I knew something was wrong with Mugabe when he accused Mnangagwa of the same thing he accused Mujuru of doing: Consulting witchdoctors to know the date he will die.
For the army, it was sad to watch their old commander-in-chief fall to the wiles of a crafty woman and basically make a fool of himself in his old age. It had to act.
Take this as the truth: Mugabe retains great prestige in the army, especially among the older veterans who instinctively call him comrade.
There is a unique esprit de corps among those who fought – and led – the liberation war you won’t find in other African armies.
That is why I believe the soldiers when they insist they were not carrying out a classic coup.
The “criminals” they said they wanted to clean out and who they said surrounded Mugabe meant Grace and her fellow conspirators.
In the army’s eyes, it was acting to protect Mugabe’s legacy and that of Zanu-PF from being further despoiled by a “Witch from Hell” in the name Grace Marufu.
Grace was not without cunning.
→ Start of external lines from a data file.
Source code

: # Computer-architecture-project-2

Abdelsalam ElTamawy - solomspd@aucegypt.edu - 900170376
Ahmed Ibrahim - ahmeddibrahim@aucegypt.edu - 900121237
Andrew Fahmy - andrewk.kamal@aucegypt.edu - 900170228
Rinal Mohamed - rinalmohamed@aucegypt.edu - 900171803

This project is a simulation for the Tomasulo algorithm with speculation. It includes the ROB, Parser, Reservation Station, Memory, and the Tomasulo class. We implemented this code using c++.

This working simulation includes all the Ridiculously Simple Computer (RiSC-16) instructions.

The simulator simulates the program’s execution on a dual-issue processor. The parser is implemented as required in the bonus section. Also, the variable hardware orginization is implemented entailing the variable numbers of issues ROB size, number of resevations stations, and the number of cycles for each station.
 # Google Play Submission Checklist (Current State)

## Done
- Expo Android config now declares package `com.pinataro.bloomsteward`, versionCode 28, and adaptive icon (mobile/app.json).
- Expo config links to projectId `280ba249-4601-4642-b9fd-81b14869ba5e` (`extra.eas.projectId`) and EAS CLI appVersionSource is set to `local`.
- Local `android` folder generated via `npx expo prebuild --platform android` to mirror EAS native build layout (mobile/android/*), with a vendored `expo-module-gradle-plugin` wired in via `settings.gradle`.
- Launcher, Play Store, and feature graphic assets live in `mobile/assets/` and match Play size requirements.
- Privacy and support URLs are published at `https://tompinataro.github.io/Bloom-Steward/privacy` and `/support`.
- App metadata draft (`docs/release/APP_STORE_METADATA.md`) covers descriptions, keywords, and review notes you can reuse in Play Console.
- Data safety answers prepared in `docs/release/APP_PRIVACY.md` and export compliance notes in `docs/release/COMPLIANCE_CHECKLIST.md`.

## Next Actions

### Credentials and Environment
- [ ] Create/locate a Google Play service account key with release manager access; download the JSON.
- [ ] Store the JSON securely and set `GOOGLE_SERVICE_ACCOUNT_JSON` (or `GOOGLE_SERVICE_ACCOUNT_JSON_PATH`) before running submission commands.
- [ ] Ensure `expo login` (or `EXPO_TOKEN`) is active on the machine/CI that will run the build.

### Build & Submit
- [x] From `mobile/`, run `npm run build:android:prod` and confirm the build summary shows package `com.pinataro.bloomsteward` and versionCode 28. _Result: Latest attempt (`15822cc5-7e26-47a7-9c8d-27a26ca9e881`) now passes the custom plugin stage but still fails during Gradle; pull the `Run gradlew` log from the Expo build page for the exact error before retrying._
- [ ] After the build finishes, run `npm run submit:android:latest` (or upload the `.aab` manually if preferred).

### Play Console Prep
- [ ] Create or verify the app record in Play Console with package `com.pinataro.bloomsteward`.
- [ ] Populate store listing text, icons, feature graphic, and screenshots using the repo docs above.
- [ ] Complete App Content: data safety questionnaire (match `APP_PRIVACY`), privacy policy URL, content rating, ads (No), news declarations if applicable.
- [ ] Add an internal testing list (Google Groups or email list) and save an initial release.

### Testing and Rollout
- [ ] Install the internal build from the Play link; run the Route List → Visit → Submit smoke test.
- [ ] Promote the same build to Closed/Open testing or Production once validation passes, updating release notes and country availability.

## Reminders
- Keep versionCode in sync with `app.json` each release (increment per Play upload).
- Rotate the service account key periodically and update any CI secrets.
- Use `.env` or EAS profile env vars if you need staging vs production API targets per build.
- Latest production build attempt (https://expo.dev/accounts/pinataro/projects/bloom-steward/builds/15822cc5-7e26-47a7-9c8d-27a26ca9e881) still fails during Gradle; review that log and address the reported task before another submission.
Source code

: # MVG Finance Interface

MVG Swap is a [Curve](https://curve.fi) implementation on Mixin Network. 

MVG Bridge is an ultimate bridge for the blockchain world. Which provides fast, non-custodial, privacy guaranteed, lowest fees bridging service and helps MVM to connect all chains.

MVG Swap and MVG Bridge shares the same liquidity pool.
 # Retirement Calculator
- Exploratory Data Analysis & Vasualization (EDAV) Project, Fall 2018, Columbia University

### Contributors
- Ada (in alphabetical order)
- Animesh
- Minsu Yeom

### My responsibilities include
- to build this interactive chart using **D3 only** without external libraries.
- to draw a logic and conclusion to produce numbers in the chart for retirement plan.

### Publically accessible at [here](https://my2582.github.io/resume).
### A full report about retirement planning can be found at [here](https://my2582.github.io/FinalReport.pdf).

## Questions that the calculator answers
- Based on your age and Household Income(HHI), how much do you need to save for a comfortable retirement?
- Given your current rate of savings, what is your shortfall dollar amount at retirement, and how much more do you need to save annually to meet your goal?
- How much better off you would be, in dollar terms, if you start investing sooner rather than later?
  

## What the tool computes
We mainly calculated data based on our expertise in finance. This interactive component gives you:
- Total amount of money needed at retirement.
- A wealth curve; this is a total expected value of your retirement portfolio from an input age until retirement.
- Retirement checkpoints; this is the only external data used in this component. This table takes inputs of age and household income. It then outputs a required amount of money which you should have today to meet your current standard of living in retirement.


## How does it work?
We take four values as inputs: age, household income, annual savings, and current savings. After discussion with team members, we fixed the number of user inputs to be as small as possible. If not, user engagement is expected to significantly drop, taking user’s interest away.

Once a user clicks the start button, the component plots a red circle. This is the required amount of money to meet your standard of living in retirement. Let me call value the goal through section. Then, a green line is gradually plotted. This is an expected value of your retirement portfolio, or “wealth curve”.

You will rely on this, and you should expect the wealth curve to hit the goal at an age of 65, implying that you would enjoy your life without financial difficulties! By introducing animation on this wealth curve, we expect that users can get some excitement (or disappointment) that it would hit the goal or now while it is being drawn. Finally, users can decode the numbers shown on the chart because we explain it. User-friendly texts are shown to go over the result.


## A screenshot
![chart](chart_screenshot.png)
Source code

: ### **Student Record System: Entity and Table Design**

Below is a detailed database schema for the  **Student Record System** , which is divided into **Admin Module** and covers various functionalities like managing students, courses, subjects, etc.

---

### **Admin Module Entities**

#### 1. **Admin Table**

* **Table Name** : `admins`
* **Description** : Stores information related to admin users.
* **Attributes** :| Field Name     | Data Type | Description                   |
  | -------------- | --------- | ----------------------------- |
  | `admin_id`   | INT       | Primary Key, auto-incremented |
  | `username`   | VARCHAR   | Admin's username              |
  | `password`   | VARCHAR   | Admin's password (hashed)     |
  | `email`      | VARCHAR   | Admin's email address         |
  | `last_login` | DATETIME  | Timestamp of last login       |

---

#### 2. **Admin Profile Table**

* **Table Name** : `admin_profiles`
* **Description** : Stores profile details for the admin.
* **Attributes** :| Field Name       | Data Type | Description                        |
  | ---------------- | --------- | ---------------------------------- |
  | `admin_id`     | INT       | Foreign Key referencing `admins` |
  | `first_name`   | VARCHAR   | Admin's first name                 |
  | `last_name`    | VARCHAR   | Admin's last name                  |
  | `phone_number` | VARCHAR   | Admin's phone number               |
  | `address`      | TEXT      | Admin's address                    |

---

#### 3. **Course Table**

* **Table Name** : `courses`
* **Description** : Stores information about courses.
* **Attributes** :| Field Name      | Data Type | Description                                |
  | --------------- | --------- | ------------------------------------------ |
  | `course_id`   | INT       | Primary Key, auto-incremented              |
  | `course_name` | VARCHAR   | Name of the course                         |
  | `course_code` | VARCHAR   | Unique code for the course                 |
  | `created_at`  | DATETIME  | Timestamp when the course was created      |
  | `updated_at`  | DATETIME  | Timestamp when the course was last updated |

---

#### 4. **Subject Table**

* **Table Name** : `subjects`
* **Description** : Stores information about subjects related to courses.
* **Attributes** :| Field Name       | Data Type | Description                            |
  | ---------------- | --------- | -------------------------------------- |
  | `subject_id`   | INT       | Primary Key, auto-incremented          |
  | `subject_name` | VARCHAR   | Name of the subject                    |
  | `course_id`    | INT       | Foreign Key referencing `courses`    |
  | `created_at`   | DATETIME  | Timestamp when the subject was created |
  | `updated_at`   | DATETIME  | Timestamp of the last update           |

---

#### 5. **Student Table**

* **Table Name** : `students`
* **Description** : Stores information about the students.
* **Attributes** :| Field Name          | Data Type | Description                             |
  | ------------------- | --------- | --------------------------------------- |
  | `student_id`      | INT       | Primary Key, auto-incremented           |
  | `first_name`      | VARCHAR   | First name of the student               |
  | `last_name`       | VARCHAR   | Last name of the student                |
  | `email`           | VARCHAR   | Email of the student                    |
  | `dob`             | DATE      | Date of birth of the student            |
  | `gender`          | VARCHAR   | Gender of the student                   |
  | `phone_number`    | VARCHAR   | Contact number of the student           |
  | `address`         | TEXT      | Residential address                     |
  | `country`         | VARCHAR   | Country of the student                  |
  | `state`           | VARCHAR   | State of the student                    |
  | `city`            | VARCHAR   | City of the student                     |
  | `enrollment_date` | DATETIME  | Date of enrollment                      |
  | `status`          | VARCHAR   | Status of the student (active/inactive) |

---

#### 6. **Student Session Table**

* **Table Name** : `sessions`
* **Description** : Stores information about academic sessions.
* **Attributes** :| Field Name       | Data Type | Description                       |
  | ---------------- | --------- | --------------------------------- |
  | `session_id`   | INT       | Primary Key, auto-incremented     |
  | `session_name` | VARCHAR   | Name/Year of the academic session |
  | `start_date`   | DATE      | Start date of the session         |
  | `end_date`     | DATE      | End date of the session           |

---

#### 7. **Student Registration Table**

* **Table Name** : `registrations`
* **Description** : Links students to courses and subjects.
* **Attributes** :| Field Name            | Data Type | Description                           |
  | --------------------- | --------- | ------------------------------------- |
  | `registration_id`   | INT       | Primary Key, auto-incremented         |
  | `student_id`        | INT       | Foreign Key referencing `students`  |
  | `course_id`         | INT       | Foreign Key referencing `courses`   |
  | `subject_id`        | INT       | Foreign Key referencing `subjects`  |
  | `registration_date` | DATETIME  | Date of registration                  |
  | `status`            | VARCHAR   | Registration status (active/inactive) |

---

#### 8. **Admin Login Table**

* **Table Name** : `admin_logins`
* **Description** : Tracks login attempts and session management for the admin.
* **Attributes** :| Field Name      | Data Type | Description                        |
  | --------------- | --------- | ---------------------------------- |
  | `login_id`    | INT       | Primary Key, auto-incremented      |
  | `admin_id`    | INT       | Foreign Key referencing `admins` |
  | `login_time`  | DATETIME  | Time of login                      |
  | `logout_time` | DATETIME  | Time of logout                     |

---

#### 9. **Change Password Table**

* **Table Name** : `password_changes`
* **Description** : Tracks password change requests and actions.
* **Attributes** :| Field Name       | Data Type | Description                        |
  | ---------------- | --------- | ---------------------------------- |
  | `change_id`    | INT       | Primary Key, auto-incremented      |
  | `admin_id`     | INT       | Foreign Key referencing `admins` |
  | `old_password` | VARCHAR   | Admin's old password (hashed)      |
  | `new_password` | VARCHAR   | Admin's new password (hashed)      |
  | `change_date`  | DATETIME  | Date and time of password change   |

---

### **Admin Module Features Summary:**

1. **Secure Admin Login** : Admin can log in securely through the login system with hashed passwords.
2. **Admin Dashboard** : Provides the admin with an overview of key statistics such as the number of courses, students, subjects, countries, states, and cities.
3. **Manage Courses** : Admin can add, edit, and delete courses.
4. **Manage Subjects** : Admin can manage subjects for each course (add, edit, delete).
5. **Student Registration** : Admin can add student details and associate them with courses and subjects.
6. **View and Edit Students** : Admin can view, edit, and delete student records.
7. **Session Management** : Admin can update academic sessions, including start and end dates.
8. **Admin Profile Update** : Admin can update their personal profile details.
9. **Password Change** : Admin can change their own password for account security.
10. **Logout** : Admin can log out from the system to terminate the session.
Mugabe is 93. Elections were to be held next year with himself as a candidate. As the date approached, she had been busy elbowing aside other claimants to the throne.
She knew that as long as her husband was alive she had the upper hand. Every Zimbabwean could read the game plan. The army was determined to stop it.
As a matter of fact, the military’s intervention was a full-fledged internal Zanu-PF powerplay.
The Opposition was put entirely out of the picture. Mnangagwa was recalled from exile in South Africa, perhaps in readiness for enthronement.
It is not clear where Grace had been farmed out to, but is certain her dream of succeeding Uncle Bob is over.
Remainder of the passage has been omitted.